De um modo geral, temos a impressão de que a realidade se revela de forma direta, objetiva e transparente. Numa perspetiva científica, contestando esta suposição, os princípios fundamentais que codificam a interpretação do mundo determinam a linguagem em que expressamos a imagem do universo conceptual. Por trás do que percebemos, porém, operam forças invisíveis. Neste contexto, a realidade não se constrói apenas com os olhos da razão, mas também com a memória simbólica da história da nossa espécie e processos de que não nos apercebemos. Ainda que este tema tenha sido explorado por outros pensadores, a teoria psicanalítica de Carl Jung (1875-1961) , a investigação do psicólogo social John Bargh e a visão do filósofo e historiador de religiões Mircea Eliade (1907-1986) permitem-nos criar uma imagem sobre o que existe ao nosso redor.
A realidade tida por estável e objetiva é uma construção interior, na qual projetamos também desejos, medos e as imagens simbólicas que herdámos no percurso evolucionário da espécie. Assim, a perceção funciona como um espelho moldado por forças inconscientes.

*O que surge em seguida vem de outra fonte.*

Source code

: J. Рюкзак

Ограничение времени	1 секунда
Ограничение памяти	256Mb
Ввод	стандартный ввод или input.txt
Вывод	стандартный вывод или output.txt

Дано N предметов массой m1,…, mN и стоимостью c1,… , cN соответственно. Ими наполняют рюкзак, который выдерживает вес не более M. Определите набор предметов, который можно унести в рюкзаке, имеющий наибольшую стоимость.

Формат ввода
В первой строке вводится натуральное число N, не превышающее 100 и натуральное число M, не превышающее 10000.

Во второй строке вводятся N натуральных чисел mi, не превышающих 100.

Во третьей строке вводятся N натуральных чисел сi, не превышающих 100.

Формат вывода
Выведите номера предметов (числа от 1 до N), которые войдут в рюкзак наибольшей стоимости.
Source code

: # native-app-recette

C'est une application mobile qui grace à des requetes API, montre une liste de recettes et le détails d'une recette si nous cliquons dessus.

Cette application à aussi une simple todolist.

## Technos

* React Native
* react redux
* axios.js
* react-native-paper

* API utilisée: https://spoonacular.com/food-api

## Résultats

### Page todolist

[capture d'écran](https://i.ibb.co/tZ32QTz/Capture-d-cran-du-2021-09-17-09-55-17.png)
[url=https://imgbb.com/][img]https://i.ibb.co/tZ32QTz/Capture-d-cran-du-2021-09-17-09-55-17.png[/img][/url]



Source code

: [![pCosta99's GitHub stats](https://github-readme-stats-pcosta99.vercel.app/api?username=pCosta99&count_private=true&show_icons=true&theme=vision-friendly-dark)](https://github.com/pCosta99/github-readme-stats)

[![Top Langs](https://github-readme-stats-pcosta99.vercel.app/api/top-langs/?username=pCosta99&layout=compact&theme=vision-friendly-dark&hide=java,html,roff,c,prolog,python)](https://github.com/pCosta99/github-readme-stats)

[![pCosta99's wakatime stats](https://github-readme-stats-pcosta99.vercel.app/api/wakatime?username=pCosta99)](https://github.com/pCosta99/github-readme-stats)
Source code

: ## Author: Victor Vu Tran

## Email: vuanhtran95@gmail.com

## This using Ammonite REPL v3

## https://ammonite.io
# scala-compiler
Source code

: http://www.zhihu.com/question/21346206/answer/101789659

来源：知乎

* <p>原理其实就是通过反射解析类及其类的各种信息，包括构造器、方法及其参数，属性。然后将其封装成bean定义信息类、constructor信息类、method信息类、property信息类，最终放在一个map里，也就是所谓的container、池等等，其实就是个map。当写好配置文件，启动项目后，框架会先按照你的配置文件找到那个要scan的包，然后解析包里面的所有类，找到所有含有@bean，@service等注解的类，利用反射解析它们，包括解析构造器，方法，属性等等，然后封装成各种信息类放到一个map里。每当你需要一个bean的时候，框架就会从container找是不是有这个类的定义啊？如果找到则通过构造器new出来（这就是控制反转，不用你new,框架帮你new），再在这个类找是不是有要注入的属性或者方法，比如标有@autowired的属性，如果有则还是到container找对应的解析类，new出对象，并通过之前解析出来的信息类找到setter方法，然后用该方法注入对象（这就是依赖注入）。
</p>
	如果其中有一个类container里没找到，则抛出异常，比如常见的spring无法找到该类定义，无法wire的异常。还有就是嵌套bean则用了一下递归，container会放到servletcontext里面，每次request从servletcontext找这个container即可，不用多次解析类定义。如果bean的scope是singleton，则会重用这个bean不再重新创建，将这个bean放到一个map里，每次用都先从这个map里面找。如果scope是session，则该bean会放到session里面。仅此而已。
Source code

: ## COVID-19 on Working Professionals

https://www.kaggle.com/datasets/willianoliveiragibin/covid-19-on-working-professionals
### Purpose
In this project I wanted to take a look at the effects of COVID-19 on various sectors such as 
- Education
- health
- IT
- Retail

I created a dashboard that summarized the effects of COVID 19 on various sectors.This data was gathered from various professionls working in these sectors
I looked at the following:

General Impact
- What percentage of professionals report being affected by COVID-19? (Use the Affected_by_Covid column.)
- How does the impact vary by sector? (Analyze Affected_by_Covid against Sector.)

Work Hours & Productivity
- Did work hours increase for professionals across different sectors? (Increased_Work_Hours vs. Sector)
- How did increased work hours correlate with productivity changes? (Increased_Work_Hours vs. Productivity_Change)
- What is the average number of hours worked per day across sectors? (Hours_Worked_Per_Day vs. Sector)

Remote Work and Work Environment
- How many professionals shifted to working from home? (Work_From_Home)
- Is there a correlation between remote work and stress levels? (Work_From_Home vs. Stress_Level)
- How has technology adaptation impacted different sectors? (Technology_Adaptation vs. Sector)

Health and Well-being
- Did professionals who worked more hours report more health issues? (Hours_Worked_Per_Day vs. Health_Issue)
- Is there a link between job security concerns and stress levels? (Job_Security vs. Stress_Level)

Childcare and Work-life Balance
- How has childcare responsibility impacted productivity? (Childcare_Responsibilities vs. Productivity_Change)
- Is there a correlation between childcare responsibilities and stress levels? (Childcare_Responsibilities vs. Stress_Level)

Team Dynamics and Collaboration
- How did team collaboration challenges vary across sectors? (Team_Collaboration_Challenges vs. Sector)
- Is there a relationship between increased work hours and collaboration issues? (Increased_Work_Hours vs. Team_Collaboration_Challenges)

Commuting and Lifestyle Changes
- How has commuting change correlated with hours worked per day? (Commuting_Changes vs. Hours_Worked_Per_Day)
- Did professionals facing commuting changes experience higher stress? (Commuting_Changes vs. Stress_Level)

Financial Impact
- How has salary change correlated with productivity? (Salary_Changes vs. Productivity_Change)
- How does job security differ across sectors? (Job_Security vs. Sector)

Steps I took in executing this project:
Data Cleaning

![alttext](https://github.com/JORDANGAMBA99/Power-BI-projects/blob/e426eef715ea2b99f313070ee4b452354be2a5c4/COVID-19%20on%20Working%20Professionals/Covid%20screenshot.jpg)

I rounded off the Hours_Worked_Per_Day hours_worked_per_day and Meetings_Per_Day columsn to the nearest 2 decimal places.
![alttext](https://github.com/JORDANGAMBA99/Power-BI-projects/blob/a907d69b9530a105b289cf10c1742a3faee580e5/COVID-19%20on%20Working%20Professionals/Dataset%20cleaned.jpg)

O trabalho daqueles investigadores, cada um no seu campo, demonstra que tomamos como real símbolos, mitos e padrões mentais que organizam a experiência humana numa estrutura invisível.
Jung teorizou que a mente humana alberga arquétipos universais (o herói, o velho sábio, a grande mãe, o rei justo, etc.), padrões que emergem espontaneamente em culturas distintas. Não se trata de memórias individuais, mas de formas interiores que nos orientam na interpretação do mundo. O inconsciente de Jung não é apenas um repositório de conteúdos reprimidos, mas o fundamento vivo da existência. Os símbolos que assim emergem são elos entre o visível e o invisível, catalisadores da transformação interior. Tocam-nos de forma silenciosa e profunda, ressoando no nosso imaginário coletivo.
Esta visão simbólica encontra continuidade no trabalho de Eliade, que mostrou como as culturas constroem significado através do mito. Assim, longe de ser uma fantasia, o mito é a forma ancestral de verdade. Narra a origem do mundo, as ações dos deuses, os feitos dos heróis fundadores. Ao repetir estas histórias em festas, rituais ou tradições, os povos recriam o “tempo sagrado”, uma dimensão descontínua onde passado, presente e eternidade se entrelaçam. Neste tempo mítico, o indivíduo reencontra sentido, pertença e renovação. O que importa não é apenas o que acontece, mas o significado desenhado por estruturas invisíveis que se manifestam em gestos, símbolos e narrativas. Mesmo sem compreender racionalmente, sentimos que ali há algo essencial ligando-nos ao que transcende.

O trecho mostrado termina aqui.